JSON codec cannot handle scalar array
This could be marked as "expected behaviour", since JSON documents must be objects or arrays, not scalars. However, I think the JSON codec should be able to cope with simple strings.
Minimal, reproducible code sample, a copy-pastable example if possible
import numcodecs
j = numcodecs.JSON()
import numpy as np
x = np.array("value", dtype="O")
j.encode(x)
File ~/conda/envs/py39/lib/python3.9/site-packages/numcodecs/json.py:59, in JSON.encode(self, buf)
57 buf = np.asarray(buf)
58 items = buf.tolist()
---> 59 items.append(buf.dtype.str)
60 items.append(buf.shape)
61 return self._encoder.encode(items).encode(self._text_encoding)
AttributeError: 'str' object has no attribute 'append'
Problem description
Expect to successfully roundtrip the value
Version and installation information
Please provide the following:
- Value of
numcodecs.__version__0.10.2 - Version of Python interpreter '3.9.13 | packaged by conda-forge | (main, May 27 2022, 17:00:33) \n[Clang 13.0.1 ]'
- Operating system (Linux/Windows/Mac) MacOS on M1
- How NumCodecs was installed (e.g., "using pip into virtual environment", or "using conda") conda and source
The JSON codec also has problems with simple dictionaries, e.g., when x = {"a": 1} or x = np.array({"a": 1}, dtype=object) in the example above.

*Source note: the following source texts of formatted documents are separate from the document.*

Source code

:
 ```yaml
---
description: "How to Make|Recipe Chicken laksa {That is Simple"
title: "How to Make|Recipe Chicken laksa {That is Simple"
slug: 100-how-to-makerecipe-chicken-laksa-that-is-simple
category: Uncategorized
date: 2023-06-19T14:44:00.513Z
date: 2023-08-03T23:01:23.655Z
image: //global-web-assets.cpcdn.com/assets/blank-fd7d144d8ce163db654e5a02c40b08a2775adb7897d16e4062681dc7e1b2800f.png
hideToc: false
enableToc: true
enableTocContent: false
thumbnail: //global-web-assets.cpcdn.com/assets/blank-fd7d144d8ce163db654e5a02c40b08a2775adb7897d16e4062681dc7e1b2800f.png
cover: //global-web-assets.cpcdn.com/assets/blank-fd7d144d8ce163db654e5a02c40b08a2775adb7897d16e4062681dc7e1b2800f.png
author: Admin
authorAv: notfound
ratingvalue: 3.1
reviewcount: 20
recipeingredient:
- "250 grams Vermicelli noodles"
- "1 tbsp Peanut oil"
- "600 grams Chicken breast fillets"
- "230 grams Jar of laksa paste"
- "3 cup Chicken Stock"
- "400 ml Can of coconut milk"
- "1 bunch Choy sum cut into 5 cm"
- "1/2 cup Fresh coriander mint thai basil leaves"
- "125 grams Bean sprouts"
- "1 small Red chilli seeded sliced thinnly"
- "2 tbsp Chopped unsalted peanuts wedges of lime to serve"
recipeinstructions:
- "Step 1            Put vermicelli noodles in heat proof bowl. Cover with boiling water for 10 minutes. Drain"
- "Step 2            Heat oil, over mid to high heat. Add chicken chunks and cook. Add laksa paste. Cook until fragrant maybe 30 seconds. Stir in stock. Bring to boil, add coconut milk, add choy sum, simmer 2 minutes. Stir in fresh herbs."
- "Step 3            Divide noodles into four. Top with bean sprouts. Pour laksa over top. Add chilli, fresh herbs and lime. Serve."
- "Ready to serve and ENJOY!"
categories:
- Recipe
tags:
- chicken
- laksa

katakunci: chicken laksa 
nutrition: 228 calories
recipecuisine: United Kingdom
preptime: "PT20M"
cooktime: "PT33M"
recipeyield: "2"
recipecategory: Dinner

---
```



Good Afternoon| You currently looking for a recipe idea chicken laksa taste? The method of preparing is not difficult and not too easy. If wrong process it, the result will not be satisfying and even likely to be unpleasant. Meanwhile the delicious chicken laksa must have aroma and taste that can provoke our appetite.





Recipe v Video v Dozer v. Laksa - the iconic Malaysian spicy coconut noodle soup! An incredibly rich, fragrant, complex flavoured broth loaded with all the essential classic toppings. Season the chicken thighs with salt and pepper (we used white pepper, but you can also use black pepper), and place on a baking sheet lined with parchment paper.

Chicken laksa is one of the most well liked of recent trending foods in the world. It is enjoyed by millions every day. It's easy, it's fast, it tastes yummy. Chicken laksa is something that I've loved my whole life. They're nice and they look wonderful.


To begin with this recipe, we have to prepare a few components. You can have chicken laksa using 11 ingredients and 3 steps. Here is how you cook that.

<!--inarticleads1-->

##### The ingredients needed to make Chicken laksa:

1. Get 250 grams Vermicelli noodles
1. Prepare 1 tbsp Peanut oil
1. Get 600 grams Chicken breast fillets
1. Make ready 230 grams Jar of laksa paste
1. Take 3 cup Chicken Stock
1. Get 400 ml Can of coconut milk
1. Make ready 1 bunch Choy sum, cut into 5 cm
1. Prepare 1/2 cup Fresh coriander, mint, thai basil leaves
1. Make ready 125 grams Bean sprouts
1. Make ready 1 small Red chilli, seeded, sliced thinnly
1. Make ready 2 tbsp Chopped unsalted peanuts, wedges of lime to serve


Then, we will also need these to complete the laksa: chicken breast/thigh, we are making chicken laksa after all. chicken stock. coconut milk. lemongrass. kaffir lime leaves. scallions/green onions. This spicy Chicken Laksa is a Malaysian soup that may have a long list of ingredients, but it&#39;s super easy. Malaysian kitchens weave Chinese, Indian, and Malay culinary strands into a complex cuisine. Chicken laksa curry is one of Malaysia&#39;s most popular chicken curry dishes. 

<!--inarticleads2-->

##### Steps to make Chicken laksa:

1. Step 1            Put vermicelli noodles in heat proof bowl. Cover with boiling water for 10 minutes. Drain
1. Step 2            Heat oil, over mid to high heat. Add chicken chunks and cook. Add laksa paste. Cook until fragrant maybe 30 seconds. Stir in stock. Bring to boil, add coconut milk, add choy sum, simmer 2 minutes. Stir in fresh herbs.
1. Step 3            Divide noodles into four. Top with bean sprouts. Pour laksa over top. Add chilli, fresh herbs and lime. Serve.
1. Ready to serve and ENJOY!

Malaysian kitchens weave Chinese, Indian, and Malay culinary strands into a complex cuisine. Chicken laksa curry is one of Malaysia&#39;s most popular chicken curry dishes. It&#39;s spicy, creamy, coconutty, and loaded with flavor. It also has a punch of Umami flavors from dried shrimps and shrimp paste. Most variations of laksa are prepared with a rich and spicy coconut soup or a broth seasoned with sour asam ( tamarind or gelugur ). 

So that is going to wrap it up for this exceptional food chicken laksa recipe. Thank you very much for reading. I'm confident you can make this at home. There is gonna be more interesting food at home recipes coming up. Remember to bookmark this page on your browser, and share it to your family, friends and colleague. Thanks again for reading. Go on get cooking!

I suppose that those are scalars from this point of view. The code supposes that the outermost structure is a list. This should not be hard to fix.
Yeah, that seems to be a hard requirement. The internal workings indeed assume that an array is encoded. I don't know if this is by design, but it would be nice to be able to use the JSON codec with object arrays in zarr.
I think an object array does work now
In [128]: import numcodecs
In [129]: j = numcodecs.JSON()
In [130]: import numpy as np
In [131]: j.encode(np.array([{"X": 1}, {"Y": 2}], dtype="O"))
Out[131]: b'[{"X":1},{"Y":2},"|O",[2]]'
Well, yes it works for arrays with at least one dimension, but not for zero-dimensional arrays. Sorry if I was not clear in my earlier post. I agree that this is an edge case, but I feel it's possible to support this. Moreover, it's always nice to have border coverage.
--- a/numcodecs/json.py
+++ b/numcodecs/json.py
@@ -54,8 +54,8 @@ class JSON(Codec):
self._decoder = _json.JSONDecoder(**self._decoder_config)
def encode(self, buf):
- buf = np.asarray(buf)
- items = buf.tolist()
+ buf = np.array(buf)
+ items = np.atleast_1d(buf).tolist()
items.append(buf.dtype.str)
items.append(buf.shape)
return self._encoder.encode(items).encode(self._text_encoding)
@@ -63,7 +63,10 @@ class JSON(Codec):
def decode(self, buf, out=None):
items = self._decoder.decode(ensure_text(buf, self._text_encoding))
dec = np.empty(items[-1], dtype=items[-2])
- dec[:] = items[:-2]
+ if not items[-1]:
+ dec[...] = items[0]
+ else:
+ dec[:] = items[:-2]
if out is not None:
np.copyto(out, dec)
?
Yeah, this works for me! Thanks
OK, let's make it a PR and see if anyone has a more elegant resolution.